An extinct language is a language which no longer has any speakers.[1] Extinct languages may be contrasted with dead languages, which are no longer spoken by anyone as their main language.[2]

Contents

Language loss

Normally the transition from a dead to an extinct language occurs when a language undergoes language death while being directly replaced by a different one. For example, Native American languages were replaced by English, French, Portuguese, or Spanish as a result of colonization. The Coptic language, replaced by Arabic in its native Egypt, was once thought to be extinct.

Language extinction may also occur when a language evolves into a new language or family of languages. An example of this was Old English, a forerunner of Modern English.

By contrast to an extinct language which no longer has any speakers, a dead language may remain in use for scientific, legal, or ecclesiastical functions. Old Church Slavonic, Avestan, Coptic, Biblical Hebrew, Ge'ez, Latin and Sanskrit are among the many dead languages used as sacred languages.

Alternatively, a language is said to be extinct if, although it is known to have been spoken by people in the past, modern scholarship cannot reconstruct it to the point that it is possible to write in it or translate into it with confidence (say, a simple dialogue or a short tale written in a modern language); whereas a language is referred to as dead, but not extinct, if it is sufficiently known at present to permit such routine use, even though it has no modern speakers. By these definitions Proto-Indo-European (of which only conjectural reconstructions of lexicon and grammar exist) is an extinct language, and Classical Latin and Old Tupi are dead, but not extinct languages.

A language that has living native speakers is called a modern language. Ethnologue records 6,912 living languages known.[3]

Hebrew is an example of a nearly extinct spoken language (by the first definition above) that became a lingua franca and a liturgical language that has been revived to become a living spoken language. There are other attempts at language revival. For example, young school children use Sanskrit in revived language in Mathoor village (India)[4] In general, the success of these attempts has been subject to debate, as it is not clear they will ever become the common native language of a community of speakers.

It is believed that 90% of the circa 7000 languages currently spoken in the world will have become extinct by 2050, as the world's language system, after evolving for centuries, has reached a crisis and is dramatically restructuring.[5][6]

Globalization, development, and language extinction

As economic and cultural globalization and development continue to push forward, growing numbers of languages will become endangered and eventually, extinct. With increasing economic integration on national and regional scales, people find it easier to communicate and conduct business in the dominant languages of world commerce: English, Chinese, and Spanish.[7]

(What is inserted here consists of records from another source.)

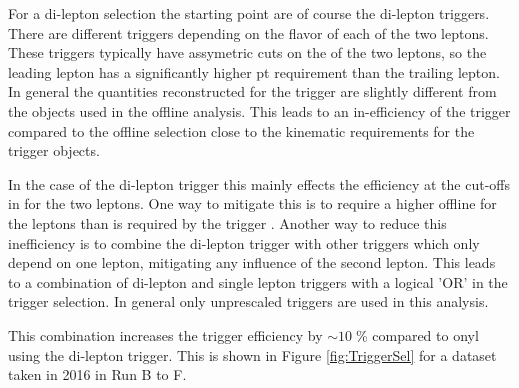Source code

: For a di-lepton selection the starting point are of course the di-lepton triggers. There are different triggers depending on the flavor of each of the
two leptons. These triggers typically have assymetric cuts on the \pt of the two leptons, so the leading lepton has a significantly higher pt requirement than
the trailing lepton. In general the quantities reconstructed for the trigger are slightly different from the objects used in the offline analysis. This
leads to an in-efficiency of the trigger compared to the offline selection close to the kinematic requirements for the trigger objects.

In the case of the di-lepton trigger this mainly effects the efficiency at the cut-offs in \pt for the two leptons. One way to mitigate this is to
require a higher offline \pt for the leptons than is required by the trigger .
Another way to reduce this inefficiency is to combine the di-lepton trigger with other triggers which only depend on one lepton, mitigating any
influence of the second lepton. This leads to a combination of di-lepton and single lepton triggers with a logical 'OR' in the trigger selection.
In general only unprescaled triggers are used in this analysis.

This combination increases the trigger efficiency by $\sim 10 \; \%$ compared to onyl using the di-lepton trigger.
This is shown in Figure \ref{fig:TriggerSel} for a dataset taken in 2016 in Run B to F.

In their study of contact-induced language change, American linguists Sarah Grey Thomason and Terrence Kaufman state that in situations of cultural pressure (where populations must speak a dominant language), three linguistic outcomes may occur: first - and most commonly - a subordinate population may shift abruptly to the dominant language, leaving the native language to a sudden linguistic death. Second, the more gradual process of language death may occur over several generations. The third and most rare outcome is for the pressured group to maintain as much of its native language as possible, while borrowing elements of the dominant language's grammar (replacing all, or portions of, the grammar of the original language).[8]

Institutions such as the education system, as well as (often global) forms of media such as the Internet, television, and print media play a significant role in the process of language loss.[7] For Example: Immigrants from one country come to another, their kids go to school in the country, and the schools may teach them in the language in the country which is official rather than their native language.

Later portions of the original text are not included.